5c. Two negative findings worth callouts

Lead manual integration helps (do not remove). The locked coop.yaml tells agents the eval auto-merges and warns "do not merge their branch into yours, the automatic merge will see duplicate changes and fail." The editable _lead_block instructs the lead to do exactly that, and a sampled failed task shows the lead's patch containing 100% of the member's added lines — the visible duplicate. Realigning the lead block to the auto-merge model (iter5) dropped pass 0.58 → 0.53. Breakdown:

config naive (fail) identical (pass-prone) solo-agent1

baseline 40 (22 fail) 9 1

lead realigned (iter5) 48 (22 fail) 1 0

Naive-merge failures did not drop (still 22) — the duplicate merges textually clean. What collapsed were the identical-merge passes (9 → 1): when the lead applies a member's patch verbatim and submits the combined tree, both patches converge byte-identical, the eval takes its fast "identical" path, and the result passes. The duplicate worry merges cleanly more often than it breaks. Keep the manual lead integration.
The JIT 3-way merge probe is provably already-correctly-scoped. team_harness/jit_merge.py runs git merge-file in-container every step under msa. The 22 dominant naive-merge failures all happen on clean merges — trees compose textually but break semantically (both reimplement the same helper differently, etc.). Extending the probe to flag clean disjoint co-edits is forbidden by its own tests (test_disjoint_edits_not_flagged, and correctly so), and no static probe can see semantic breaks without running the tests. The probe is not a tuning target; the failures are upstream, in agent decomposition.

config	naive (fail)	identical (pass-prone)	solo-agent1
baseline	40 (22 fail)	9	1
lead realigned (iter5)	48 (22 fail)	1	0

5d. Full sweep (10 iterations, mini_swe_agent_v2 unless noted)

iter	hypothesis	flash pass	dur/pair	decision
3	dedupe `auto_refresh` per-step injection (`loop_refresh.py`)	0.58	268s	kept · `a0b90fd`
1	lead `git apply --3way` (+`--reject` fallback)	0.64*	285s	reverted
2	members defer shared-region edits + apply-verbatim mandate	0.60*	254s	reverted
4	all-done one-time integration nudge in `format_task_summary`	0.56	258s	reverted (null)
5	realign lead+member to auto-merge model (lead stops `git apply`)	0.53	261s	reverted — see 5c
6	enable `--git` collaboration (shared remote + dry-run merge)	0.58	286s	reverted — composition fixes (naive 22→17) but ~+18s overhead → J<best
7	uncap `cost_limit` (3.0 → 20.0) via `--agent-config`	0.60 avg	287s	reverted — rescues ~7-8% truncated agents, aggregate within noise
8	trim one-time CLI docs (`_TEAM_LIST_USAGE`)	0.52	261s	reverted — one-time scaffolding content carries its weight
9	reorder `format_task_summary` with own tasks first	0.56	281s	reverted (null)
10	`--team-no-protocol` on msa	0.54	250s	reverted (null on msa; see 5b)

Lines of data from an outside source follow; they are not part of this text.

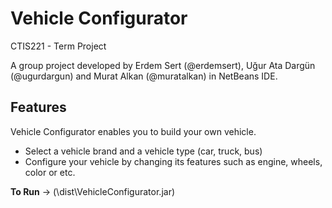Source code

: # Vehicle Configurator 
CTIS221 - Term Project

A group project developed by Erdem Sert (@erdemsert), Uğur Ata Dargün (@ugurdargun) and Murat Alkan (@muratalkan) in NetBeans IDE.

## Features
Vehicle Configurator enables you to build your own vehicle.
- Select a vehicle brand and a vehicle type (car, truck, bus)
- Configure your vehicle by changing its features such as engine, wheels, color or etc.

**To Run** -> (\dist\VehicleConfigurator.jar)
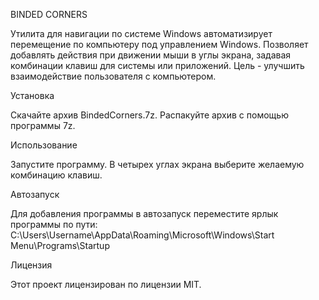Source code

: BINDED CORNERS

Утилита для навигации по системе Windows автоматизирует перемещение по компьютеру под управлением Windows. Позволяет добавлять действия при движении мыши в углы экрана, задавая комбинации клавиш для системы или приложений. Цель - улучшить взаимодействие пользователя с компьютером.


Установка

Скачайте архив BindedCorners.7z.
Распакуйте архив с помощью программы 7z.

Использование

Запустите программу.
В четырех углах экрана выберите желаемую комбинацию клавиш.

Автозапуск

Для добавления программы в автозапуск переместите ярлык программы по пути: C:\Users\Username\AppData\Roaming\Microsoft\Windows\Start Menu\Programs\Startup

Лицензия

Этот проект лицензирован по лицензии MIT.
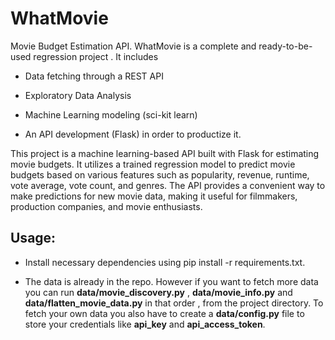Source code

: # WhatMovie

Movie Budget Estimation API. WhatMovie is a complete and ready-to-be-used regression project . It includes 

 - Data fetching through a REST API

 - Exploratory Data Analysis

 - Machine Learning modeling (sci-kit learn)

 - An API development (Flask) in order to productize it.
 
This project is a machine learning-based API built with Flask for estimating movie budgets. It utilizes a trained regression model to predict movie budgets based on various features such as popularity, revenue, runtime, vote average, vote count, and genres. The API provides a convenient way to make predictions for new movie data, making it useful for filmmakers, production companies, and movie enthusiasts.

## Usage:

 - Install necessary dependencies using pip install -r requirements.txt.

 - The data is already in the repo. However if you want to fetch more data you can run **data/movie_discovery.py** , **data/movie_info.py** and **data/flatten_movie_data.py** in that order , from the project directory. To fetch your own data you also have to create a **data/config.py** file to store your credentials like **api_key** and **api_access_token**.



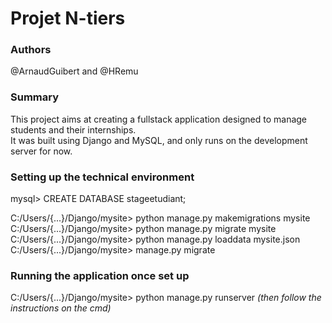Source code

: # Projet N-tiers

### Authors

@ArnaudGuibert and @HRemu  


### Summary

This project aims at creating a fullstack application designed to manage students and their internships.  
It was built using Django and MySQL, and only runs on the development server for now.  


### Setting up the technical environment

mysql> CREATE DATABASE stageetudiant;

C:/Users/{...}/Django/mysite> python manage.py makemigrations mysite  
C:/Users/{...}/Django/mysite> python manage.py migrate mysite  
C:/Users/{...}/Django/mysite> python manage.py loaddata mysite.json  
C:/Users/{...}/Django/mysite> manage.py migrate  


### Running the application once set up

C:/Users/{...}/Django/mysite> python manage.py runserver _(then follow the instructions on the cmd)_



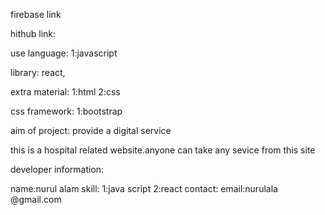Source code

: firebase link




hithub link:





use language:
1:javascript

library:
react,


extra material:
1:html
2:css

css framework:
1:bootstrap


aim of project:
provide a digital service 

this is a hospital related website.anyone can take any sevice from this site


developer information:

name:nurul alam 
skill:
1:java script
2:react
contact:
email:nurulala @gmail.com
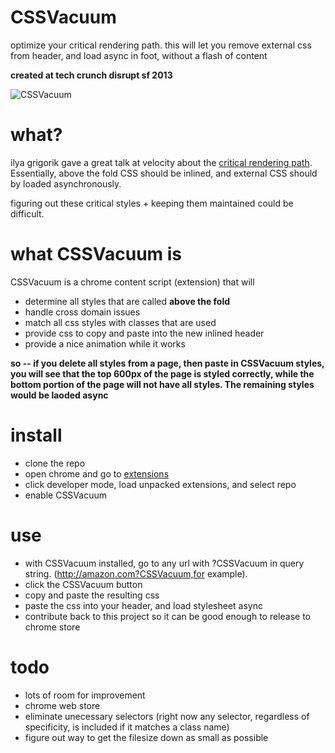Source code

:CSSVacuum
======
optimize your critical rendering path. this will let you remove external css from header, and load async in foot, without a flash of content

__created at tech crunch disrupt sf 2013__

![CSSVacuum](https://raw.github.com/ndreckshage/CSSVacuum/master/cssvacuum.jpg)

what?
=====
ilya grigorik gave a great talk at velocity about the [critical rendering path](http://bit.ly/mobilecrp). Essentially, above the fold CSS should be inlined, and external CSS should by loaded asynchronously.

figuring out these critical styles + keeping them maintained could be difficult.

what CSSVacuum is
==============
CSSVacuum is a chrome content script (extension) that will

+ determine all styles that are called **above the fold**
+ handle cross domain issues
+ match all css styles with classes that are used
+ provide css to copy and paste into the new inlined header
+ provide a nice animation while it works

__so -- if you delete all styles from a page, then paste in CSSVacuum styles, you will see that the top 600px of the page is styled correctly, while the bottom portion of the page will not have all styles. The remaining styles would be laoded async__

install
=======
+ clone the repo
+ open chrome and go to [extensions](chrome://extensions)
+ click developer mode, load unpacked extensions, and select repo
+ enable CSSVacuum

use
===
+ with CSSVacuum installed, go to any url with ?CSSVacuum in query string. (http://amazon.com?CSSVacuum,for example).
+ click the CSSVacuum button
+ copy and paste the resulting css
+ paste the css into your header, and load stylesheet async
+ contribute back to this project so it can be good enough to release to chrome store

todo
====
+ lots of room for improvement
+ chrome web store
+ eliminate unecessary selectors (right now any selector, regardless of specificity, is included if it matches a class name)
+ figure out way to get the filesize down as small as possible
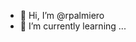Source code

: - 👋 Hi, I’m @rpalmiero
- 🌱 I’m currently learning ...

<!---
rpalmiero/rpalmiero is a ✨ special ✨ repository because its `README.md` (this file) appears on your GitHub profile.
You can click the Preview link to take a look at your changes.
--->
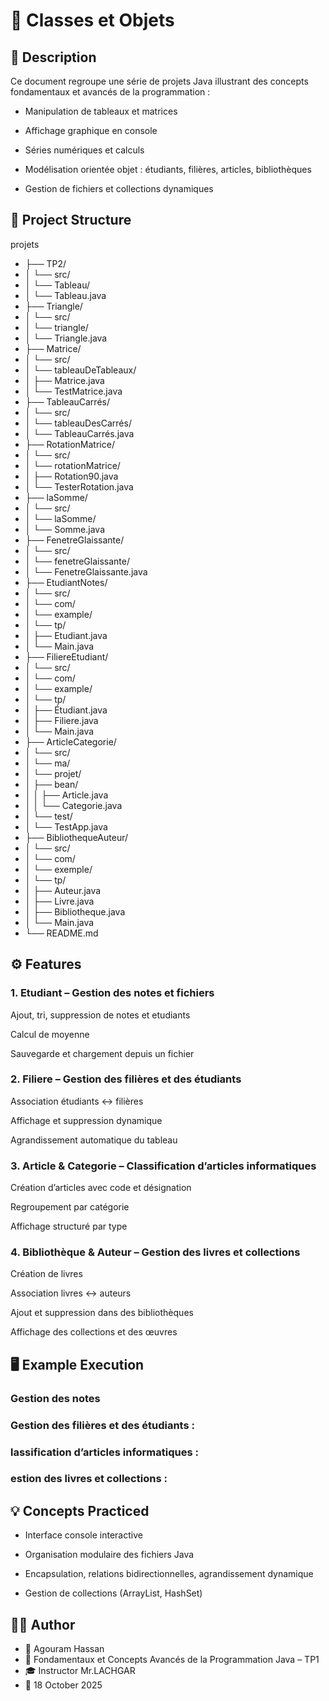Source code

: 
# 🧮 **Classes et Objets**

## 📘 Description

Ce document regroupe une série de projets Java illustrant des concepts fondamentaux et avancés de la programmation :

- Manipulation de tableaux et matrices

- Affichage graphique en console

- Séries numériques et calculs

- Modélisation orientée objet : étudiants, filières, articles, bibliothèques

- Gestion de fichiers et collections dynamiques


## 📂 Project Structure
projets
- ├── TP2/
- │   └── src/
- │       └── Tableau/
- │           └── Tableau.java
- ├── Triangle/
- │   └── src/
- │       └── triangle/
- │           └── Triangle.java
- ├── Matrice/
- │   └── src/
- │       └── tableauDeTableaux/
- │           ├── Matrice.java
- │           └── TestMatrice.java
- ├── TableauCarrés/
- │   └── src/
- │       └── tableauDesCarrés/
- │           └── TableauCarrés.java
- ├── RotationMatrice/
- │   └── src/
- │       └── rotationMatrice/
- │           ├── Rotation90.java
- │           └── TesterRotation.java
- ├── laSomme/
- │   └── src/
- │       └── laSomme/
- │           └── Somme.java
- ├── FenetreGlaissante/
- │   └── src/
- │       └── fenetreGlaissante/
- │           └── FenetreGlaissante.java
- ├── EtudiantNotes/
- │   └── src/
- │       └── com/
- │           └── example/
- │               └── tp/
- │                   ├── Etudiant.java
- │                   └── Main.java
- ├── FiliereEtudiant/
- │   └── src/
- │       └── com/
- │           └── example/
- │               └── tp/
- │                   ├── Étudiant.java
- │                   ├── Filiere.java
- │                   └── Main.java
- ├── ArticleCategorie/
- │   └── src/
- │       └── ma/
- │           └── projet/
- │               ├── bean/
- │               │   ├── Article.java
- │               │   └── Categorie.java
- │               └── test/
- │                   └── TestApp.java
- ├── BibliothequeAuteur/
- │   └── src/
- │       └── com/
- │           └── exemple/
- │               └── tp/
- │                   ├── Auteur.java
- │                   ├── Livre.java
- │                   ├── Bibliotheque.java
- │                   └── Main.java
- └── README.md


## ⚙️ Features

### **1.** Etudiant – Gestion des notes et fichiers
Ajout, tri, suppression de notes et etudiants

Calcul de moyenne

Sauvegarde et chargement depuis un fichier

### **2.** Filiere – Gestion des filières et des étudiants
Association étudiants ↔ filières

Affichage et suppression dynamique

Agrandissement automatique du tableau

### **3.** Article & Categorie – Classification d’articles informatiques
Création d’articles avec code et désignation

Regroupement par catégorie

Affichage structuré par type

### **4.** Bibliothèque & Auteur – Gestion des livres et collections
Création de livres

Association livres ↔ auteurs

Ajout et suppression dans des bibliothèques

Affichage des collections et des œuvres

## 🖥️ Example Execution

### Gestion des notes

### Gestion des filières et des étudiants :

### lassification d’articles informatiques :

### estion des livres et collections :

## 💡 Concepts Practiced

- Interface console interactive

- Organisation modulaire des fichiers Java

- Encapsulation, relations bidirectionnelles, agrandissement dynamique

- Gestion de collections (ArrayList, HashSet)
## 🧑‍💻 Author

- 👤 Agouram Hassan
- 🏫 Fondamentaux et Concepts Avancés de la Programmation Java – TP1
- 🎓 Instructor	Mr.LACHGAR
- 📅 18	October 2025
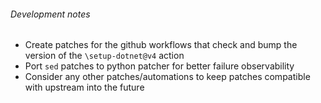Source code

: ###### Development notes

- Create patches for the github workflows that check and bump the version of the `\setup-dotnet@v4` action
- Port `sed` patches to python patcher for better failure observability
- Consider any other patches/automations to keep patches compatible with upstream into the future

* iters 1–2 ran on the codex epoch (msa baseline was 0.50) before a mid-study agent switch; included for completeness, not directly comparable to the msa-epoch numbers above.

5e. What this confirms in the original report

The original "no coordination addition beats the frontier" verdict replicates: across 10 attempts on the editable surface, only a per-step removal moves the msa frontier, and only marginally.
The cross-adapter pattern "the accuracy ceiling is set more by the model than by the coordination design" is reinforced. 10 autoresearch iterations + this report's 12 variants = 22 honest attempts → one ~+4pp removal-of-repetition win. Strong evidence to invest in model capability rather than further coordination redesign on this surface.
The recommended codex winner (team-noproto) stands; the msa equivalent recommendation is the dedup patch (a0b90fd).

Supplement appended 2026-05-26 by an autoresearch loop on CooperBench branch autoresearch/team-harness. Ledger: autoresearch/ledger.jsonl · checkpoints: autoresearch/checkpoints/iter{N}-{kept|reverted}.patch (each manifest entry names its base_commit so any version is reproducible).